I could easily have written this when my DS was in reception. We stuck it out, and he is now in Year 5. It's been up and down, and we are almost certainly moving him to a more nuturing, private secondary. It's very similar to what a PP said further up.

My DS is bright, goes quiet and flies under the radar a bit at school and then explodes at home. He doesn't get much support at school unless I fight for it, which is exhausting. I wish that I had moved him sooner, but I can't go back and change that now.

myself2020 · 03/07/2019 12:25

My oldest started in a private school for similar reasons. Best decision ever, and worth ever penny.

If you select a school focussing on pastoral care and support (and not an exclusively results driven one), it is an amazing experience.
once school fees are paid, there are hardly any extra costs (uniform is similar costs to local state schools).
If you can afford it, do it. from what i see in swimming lessons etc and what i hear from other parents, most state schools are so stretched, they can only focus on the real talents, and the really naughty kids. the quiet, in the middle ones fall off the radar - there is just not enough resource.
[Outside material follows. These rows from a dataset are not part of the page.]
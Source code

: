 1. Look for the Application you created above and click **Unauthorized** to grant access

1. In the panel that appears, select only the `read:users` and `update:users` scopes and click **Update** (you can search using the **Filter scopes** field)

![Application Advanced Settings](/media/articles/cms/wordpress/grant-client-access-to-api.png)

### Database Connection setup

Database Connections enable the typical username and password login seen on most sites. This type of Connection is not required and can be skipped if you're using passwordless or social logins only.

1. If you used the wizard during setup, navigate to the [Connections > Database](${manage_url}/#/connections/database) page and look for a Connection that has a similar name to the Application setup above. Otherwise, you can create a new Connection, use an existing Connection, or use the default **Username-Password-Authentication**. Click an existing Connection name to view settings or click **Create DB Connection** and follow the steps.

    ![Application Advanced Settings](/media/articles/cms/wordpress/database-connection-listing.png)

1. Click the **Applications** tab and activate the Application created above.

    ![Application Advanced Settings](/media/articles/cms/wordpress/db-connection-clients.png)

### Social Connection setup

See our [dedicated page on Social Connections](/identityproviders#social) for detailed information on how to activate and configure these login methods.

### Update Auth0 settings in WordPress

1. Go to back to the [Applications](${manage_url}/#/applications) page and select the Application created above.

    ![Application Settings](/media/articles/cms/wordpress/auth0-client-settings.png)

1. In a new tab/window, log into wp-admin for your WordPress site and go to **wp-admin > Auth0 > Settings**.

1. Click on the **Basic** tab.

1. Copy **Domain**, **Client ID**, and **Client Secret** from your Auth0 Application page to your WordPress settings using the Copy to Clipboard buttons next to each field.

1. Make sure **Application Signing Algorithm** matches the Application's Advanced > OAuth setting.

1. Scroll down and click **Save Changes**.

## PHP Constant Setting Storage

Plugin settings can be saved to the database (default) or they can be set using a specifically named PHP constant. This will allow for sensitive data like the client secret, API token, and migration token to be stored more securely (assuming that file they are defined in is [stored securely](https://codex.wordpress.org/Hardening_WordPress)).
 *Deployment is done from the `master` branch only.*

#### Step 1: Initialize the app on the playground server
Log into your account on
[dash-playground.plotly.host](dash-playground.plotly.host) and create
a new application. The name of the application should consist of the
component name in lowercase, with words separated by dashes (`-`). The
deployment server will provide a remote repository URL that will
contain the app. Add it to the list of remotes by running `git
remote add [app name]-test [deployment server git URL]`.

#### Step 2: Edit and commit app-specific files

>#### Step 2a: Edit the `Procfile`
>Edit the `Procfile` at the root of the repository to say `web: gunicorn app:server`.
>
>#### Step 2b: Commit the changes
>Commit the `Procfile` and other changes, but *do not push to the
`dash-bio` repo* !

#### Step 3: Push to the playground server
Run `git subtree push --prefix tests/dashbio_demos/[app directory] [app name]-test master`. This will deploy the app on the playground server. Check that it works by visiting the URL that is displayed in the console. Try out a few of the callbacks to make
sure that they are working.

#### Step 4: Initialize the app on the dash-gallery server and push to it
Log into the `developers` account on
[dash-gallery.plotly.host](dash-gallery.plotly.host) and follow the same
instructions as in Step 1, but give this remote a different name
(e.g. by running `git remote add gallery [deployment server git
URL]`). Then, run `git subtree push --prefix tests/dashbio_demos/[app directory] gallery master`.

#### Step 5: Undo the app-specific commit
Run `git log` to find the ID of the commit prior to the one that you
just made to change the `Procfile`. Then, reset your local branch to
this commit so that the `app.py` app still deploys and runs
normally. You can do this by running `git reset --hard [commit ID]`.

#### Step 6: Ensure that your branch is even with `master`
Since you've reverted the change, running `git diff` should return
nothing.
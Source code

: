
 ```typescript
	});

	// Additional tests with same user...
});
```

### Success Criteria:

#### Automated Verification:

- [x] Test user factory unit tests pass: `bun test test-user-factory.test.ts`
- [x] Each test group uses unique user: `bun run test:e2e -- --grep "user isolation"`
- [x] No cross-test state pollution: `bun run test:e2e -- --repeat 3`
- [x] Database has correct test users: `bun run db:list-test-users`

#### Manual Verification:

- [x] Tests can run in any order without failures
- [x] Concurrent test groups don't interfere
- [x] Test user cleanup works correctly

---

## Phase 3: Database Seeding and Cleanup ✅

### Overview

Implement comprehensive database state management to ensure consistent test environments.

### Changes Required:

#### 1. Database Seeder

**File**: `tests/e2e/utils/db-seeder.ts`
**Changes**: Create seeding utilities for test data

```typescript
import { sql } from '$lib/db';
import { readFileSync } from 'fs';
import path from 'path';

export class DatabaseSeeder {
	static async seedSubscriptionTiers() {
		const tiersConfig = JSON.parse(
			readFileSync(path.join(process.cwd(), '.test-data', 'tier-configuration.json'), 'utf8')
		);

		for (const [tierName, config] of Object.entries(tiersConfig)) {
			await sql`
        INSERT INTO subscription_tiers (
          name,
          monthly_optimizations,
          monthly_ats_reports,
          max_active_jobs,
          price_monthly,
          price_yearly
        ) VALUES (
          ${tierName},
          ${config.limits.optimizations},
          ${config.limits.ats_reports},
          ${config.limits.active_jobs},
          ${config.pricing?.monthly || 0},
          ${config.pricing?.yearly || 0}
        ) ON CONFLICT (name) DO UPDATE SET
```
applepieicecream · 05/07/2019 23:46

I did this with one of mine from year 1. It was the best thing we ever did and they moved back into state at 11 where they have absolutely flown. However, if it’s a co-Ed school and 1 form entry then really dig deep because by the time they reach year 4 or 5 the social issues of a small class come to the fore. If it’s co-Ed then what’s the cohort like? If there are only 6 or 7 kids of the same sex will they gel? Does the school mix year 3-4 and 5/6 for sports / playtime. This is really important otherwise if they don’t have a great class it can make friendships hard.

IntoTheDeep · 10/07/2019 19:59

You mention ASD traits.

What’s their attitude towards children with SEN?

DS1 has ASD. He was at a private primary school for a few years, but we were eventually told to find another school, basically because they couldn’t / wouldn’t deal with the extra support he needs as a result of his ASD. We know that he’s not the only child with SEN who’s been managed out of this school.
This quote from pp matched our experience well: Despite all their nice words, they didn't actually want a child who was going to make extra work for them.

One thing our school said was that they had difficulty accessing SEN support from the LA - which was believable, given the funding problems councils have.
But it did sound like a bit of an excuse for asking us to remove DS1, given that the school didn’t at any point ask us to fund any private support ourselves.